Last month, the Securities and Exchange Commission issued a
bulletin urging investors to "thoroughly research" such
companies before investing.
According to the Stanford study, 24 securities fraud
class-action lawsuits targeted Chinese reverse mergers in the
first half of the year, compared with nine for all of 2010.
But Joseph Grundfest, a Stanford law professor and former
SEC commissioner, said investors might have trouble recovering
losses, citing the "very little" historic success in enforcing
federal court judgments to recover assets of Chinese citizens
living in China.
"There is a big difference between winning a lawsuit and
collecting money because you won a lawsuit," Grundfest said in
an interview.
The United States has no extradition treaty with China and
state secrets laws make it difficult to gather evidence about
alleged wrongdoing that originates there.

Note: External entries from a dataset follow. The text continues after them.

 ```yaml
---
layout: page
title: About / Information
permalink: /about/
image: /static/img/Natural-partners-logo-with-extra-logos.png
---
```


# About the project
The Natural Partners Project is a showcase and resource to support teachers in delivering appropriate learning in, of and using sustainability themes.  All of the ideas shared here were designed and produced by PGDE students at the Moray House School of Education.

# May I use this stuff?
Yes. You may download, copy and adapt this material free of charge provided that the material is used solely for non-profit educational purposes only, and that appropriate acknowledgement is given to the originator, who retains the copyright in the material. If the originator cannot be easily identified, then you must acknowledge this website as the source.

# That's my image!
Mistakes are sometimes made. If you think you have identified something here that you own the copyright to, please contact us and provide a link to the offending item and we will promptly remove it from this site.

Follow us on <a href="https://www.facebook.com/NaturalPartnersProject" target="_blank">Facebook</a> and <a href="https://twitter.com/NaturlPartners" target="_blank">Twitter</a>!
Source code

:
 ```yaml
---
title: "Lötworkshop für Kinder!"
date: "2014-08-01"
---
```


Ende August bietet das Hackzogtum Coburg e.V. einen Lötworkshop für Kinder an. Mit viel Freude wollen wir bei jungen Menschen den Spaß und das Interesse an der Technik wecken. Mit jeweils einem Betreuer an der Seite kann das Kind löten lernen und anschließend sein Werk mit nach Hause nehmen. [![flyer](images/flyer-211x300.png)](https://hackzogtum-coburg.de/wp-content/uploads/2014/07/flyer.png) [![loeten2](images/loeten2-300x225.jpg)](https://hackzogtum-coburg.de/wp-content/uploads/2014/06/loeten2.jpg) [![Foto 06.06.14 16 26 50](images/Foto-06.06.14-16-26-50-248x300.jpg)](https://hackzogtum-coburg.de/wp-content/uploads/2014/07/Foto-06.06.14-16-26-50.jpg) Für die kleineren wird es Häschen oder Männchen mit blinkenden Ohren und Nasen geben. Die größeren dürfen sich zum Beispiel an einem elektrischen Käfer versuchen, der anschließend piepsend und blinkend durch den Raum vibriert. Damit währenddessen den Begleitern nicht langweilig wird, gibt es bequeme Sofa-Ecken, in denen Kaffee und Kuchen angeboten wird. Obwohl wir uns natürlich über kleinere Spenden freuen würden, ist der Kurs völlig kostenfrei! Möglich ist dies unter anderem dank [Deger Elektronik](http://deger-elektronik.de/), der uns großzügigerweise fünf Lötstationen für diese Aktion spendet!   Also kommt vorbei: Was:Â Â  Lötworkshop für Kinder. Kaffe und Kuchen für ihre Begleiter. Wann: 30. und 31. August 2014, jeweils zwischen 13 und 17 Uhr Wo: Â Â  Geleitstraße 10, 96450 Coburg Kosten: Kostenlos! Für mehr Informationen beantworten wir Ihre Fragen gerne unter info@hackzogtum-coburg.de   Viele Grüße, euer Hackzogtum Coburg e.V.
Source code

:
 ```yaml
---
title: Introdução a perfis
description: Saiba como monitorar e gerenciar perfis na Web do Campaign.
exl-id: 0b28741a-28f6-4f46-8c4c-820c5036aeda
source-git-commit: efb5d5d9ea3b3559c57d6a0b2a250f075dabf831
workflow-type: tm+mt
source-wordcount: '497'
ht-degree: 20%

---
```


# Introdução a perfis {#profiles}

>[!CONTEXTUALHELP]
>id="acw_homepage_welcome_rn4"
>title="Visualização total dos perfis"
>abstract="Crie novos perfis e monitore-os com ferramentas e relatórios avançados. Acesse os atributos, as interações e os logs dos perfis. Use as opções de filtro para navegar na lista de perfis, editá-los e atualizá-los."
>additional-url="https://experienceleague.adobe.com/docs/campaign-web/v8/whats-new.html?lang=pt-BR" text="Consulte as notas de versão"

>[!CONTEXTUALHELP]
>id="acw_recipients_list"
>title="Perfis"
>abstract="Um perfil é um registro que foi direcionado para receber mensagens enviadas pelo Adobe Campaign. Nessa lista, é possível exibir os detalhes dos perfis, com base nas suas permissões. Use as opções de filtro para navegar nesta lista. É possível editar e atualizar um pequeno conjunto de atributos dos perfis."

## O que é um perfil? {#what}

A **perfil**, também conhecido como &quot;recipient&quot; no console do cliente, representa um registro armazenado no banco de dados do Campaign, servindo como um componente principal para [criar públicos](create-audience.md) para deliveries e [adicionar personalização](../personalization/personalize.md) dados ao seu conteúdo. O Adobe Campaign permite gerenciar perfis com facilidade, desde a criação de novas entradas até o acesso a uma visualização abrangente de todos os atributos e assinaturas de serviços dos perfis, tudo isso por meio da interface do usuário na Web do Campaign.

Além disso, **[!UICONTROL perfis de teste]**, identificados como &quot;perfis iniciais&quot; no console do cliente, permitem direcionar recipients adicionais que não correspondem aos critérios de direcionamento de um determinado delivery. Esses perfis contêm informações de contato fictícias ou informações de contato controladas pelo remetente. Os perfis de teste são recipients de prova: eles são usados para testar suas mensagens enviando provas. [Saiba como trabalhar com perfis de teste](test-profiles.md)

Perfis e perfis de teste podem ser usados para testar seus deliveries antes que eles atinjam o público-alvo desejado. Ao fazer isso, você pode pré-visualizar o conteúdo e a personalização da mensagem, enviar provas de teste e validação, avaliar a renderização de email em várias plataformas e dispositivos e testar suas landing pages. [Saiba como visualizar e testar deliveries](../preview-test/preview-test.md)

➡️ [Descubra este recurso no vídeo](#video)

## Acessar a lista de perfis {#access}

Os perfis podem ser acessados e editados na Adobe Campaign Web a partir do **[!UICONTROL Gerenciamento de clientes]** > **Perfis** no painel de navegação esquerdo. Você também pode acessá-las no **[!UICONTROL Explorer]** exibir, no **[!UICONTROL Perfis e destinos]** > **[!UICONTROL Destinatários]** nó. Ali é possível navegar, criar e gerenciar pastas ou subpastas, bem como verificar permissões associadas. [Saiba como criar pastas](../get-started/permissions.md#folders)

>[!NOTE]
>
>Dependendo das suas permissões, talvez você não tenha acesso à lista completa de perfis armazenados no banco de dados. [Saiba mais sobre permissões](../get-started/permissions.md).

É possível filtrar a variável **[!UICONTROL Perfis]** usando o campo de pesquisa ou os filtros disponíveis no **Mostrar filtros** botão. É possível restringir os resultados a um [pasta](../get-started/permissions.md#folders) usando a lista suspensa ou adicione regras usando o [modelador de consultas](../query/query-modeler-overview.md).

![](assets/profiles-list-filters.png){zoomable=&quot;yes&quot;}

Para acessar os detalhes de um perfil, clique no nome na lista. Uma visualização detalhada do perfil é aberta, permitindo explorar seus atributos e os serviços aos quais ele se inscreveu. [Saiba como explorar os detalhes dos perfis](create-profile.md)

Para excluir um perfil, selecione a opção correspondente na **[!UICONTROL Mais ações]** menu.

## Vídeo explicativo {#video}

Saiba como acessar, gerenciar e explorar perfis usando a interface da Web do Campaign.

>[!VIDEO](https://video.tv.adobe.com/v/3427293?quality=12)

That limits the effectiveness of the 2002 Sarbanes-Oxley
reforms developed to root out accounting fraud following Enron
Corp's collapse the prior year.
Grundfest said investors might still have recourse against
the auditors of Chinese companies or other intermediaries, but
it still could be an uphill fight.
"The way many insurance policies are written, they won't
cover situations involving fraud," he said. "It makes it
entirely possible that at the end of the day, there may be very
little effective recovery."
The 94 lawsuits allege $48.3 billion of market value was
lost between the trading day immediately preceding the end of a
class period and the trading day immediately after the end.
Among the other 70 lawsuits in the first half, 21 targeted
mergers. Just two related to the credit and financial crises,
compared with 13 in 2010, 54 in 2009 and 80 in 2008.